Variant annotation

Arabidopsis thaliana

Caenorhabditis elegans

We are starting to see a few examples of isoform-specific functions and/or localization in the C. elegans literature. In the cases where we can confidently match the isoform to a Wormpep protein identifier (e.g., WP:CE25075), then we make the annotation specifically to that isoform. If, from the paper, we can't determine the specific isoform used, then by deafult we make the annotation to all of the protein isoforms.

Danio rerio

We almost never have enough info to curate to the level of a splice variant. Our annotations are applied at the level of the gene.

Dictyostelium discoideum

So far we only have a few genes and publications that described splice variants, and the papers never described different functions for the different variants. Hence, we currently don't capture annotations to different variants of gene products.

Drosophila melanogaster

At the moment we attach all GO terms to genes. We are in the process of figuring out how to move to change our curation method to annotating proteins. In the meantime we make an internal note for papers that describe isoform specific info so that we can revisit these.

Escherichia coli

Gallus gallus

We are using UniProtKB accession IDs wherever possible and this allows us to annotate specific isoforms if required.

Homo sapiens

The human group annotates to UniProtKB accessions. When a paper provides isoform-specific information, then this data can be captured using the appropriate UniProt isoid. E.g. Q4VCS5-1, Q4VCS5-2. When isoform-specific information is not provided then the top-level UniProt accession number is only annotated to, e.g. Q4VCS5.

Mus musculus

For each annotation, MGI has a "notes field" that is not available to the public. That note has a structure as follows:

evidence:
anatomy:
cell type:
gene product:
qualifier:
target:
external ref:
text:

If a paper actually specifies a specific isoform, the appropriate refseq is entered into the "gene_product" field

eg, For the annotation of MGI:1341722,Kcnh2,to GO:0005886, plasma membrane,by IDA, the field would look like:

gene_product:SPKW:O35219-1

We presently only have about 300 of these with experimental evidence codes, annotated after the adoption of the structured notes.
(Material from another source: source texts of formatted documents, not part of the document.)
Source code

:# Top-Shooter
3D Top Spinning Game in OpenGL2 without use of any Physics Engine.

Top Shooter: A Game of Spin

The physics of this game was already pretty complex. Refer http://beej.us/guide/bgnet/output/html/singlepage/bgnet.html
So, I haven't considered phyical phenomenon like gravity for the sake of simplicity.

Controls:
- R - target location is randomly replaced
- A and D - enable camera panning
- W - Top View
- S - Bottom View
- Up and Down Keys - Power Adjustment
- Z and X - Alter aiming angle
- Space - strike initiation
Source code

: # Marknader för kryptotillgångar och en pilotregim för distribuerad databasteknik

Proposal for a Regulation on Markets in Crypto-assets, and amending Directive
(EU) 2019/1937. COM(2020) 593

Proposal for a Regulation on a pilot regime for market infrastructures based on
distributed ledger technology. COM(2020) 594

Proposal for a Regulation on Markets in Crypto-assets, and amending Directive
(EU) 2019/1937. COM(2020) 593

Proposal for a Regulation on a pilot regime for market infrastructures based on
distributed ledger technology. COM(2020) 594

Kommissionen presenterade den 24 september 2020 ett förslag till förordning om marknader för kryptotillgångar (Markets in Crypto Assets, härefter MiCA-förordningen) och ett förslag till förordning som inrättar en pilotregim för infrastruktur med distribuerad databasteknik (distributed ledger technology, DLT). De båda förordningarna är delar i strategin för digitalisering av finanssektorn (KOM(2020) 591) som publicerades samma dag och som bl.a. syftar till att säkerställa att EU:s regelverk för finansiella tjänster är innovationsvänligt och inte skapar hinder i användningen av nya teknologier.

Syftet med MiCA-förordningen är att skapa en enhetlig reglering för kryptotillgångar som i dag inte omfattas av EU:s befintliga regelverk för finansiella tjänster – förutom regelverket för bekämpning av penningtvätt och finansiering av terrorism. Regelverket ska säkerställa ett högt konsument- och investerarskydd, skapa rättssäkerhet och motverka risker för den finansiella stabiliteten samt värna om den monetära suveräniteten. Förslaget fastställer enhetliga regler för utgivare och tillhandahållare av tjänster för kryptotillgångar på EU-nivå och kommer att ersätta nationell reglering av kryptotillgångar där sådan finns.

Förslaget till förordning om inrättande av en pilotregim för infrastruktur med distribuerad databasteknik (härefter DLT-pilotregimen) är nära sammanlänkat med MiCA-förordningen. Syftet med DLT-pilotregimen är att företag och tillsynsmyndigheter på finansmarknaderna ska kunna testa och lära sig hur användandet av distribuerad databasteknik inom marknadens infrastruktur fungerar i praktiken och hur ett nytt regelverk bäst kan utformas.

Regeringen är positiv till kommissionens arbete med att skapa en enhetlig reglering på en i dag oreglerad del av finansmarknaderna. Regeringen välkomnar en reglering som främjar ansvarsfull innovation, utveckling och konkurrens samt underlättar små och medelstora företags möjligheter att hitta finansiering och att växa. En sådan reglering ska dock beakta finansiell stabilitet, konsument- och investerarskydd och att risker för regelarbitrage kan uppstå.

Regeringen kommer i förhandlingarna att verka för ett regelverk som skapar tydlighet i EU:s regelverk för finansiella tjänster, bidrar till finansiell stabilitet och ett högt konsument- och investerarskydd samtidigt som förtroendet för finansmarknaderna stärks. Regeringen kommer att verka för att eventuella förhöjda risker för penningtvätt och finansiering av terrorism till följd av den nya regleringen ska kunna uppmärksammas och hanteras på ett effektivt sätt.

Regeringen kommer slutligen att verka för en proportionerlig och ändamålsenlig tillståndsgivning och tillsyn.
So QC has to be done for some. Annotations done prior to that will not have any entry, as we had no way of capturing the data. We are looking at ways to "back annotate" by identifying having multiple isoforms identified in references that have been used for GO annotation at MGI.

Rattus norvegicus

There are not too many splice variants currently in the database. Those that are have their own DB:ID, get the symbol of the parent gene with underscore vnumber followed by variant of symbol in parentheses with symbol hyperlinked to the report page of the parent gene. Example:geneX_v1 (variant of geneX). The variants can also be accessed from the top level gene. The variants may have some mapping, sequence, other external database links, if applicable. They seldom have annotations. It may happen that the information in the literature allows for annotation of the splice variants but that is rather rare.

Saccharomyces cerevisiae

We have very few documented cases of splice variants, and our database structure currently cannot display splice variants. So, we do not at this time annotate splice variants. We are working on a database restructure so that we can represent different splice variants, but it has not yet been implemented.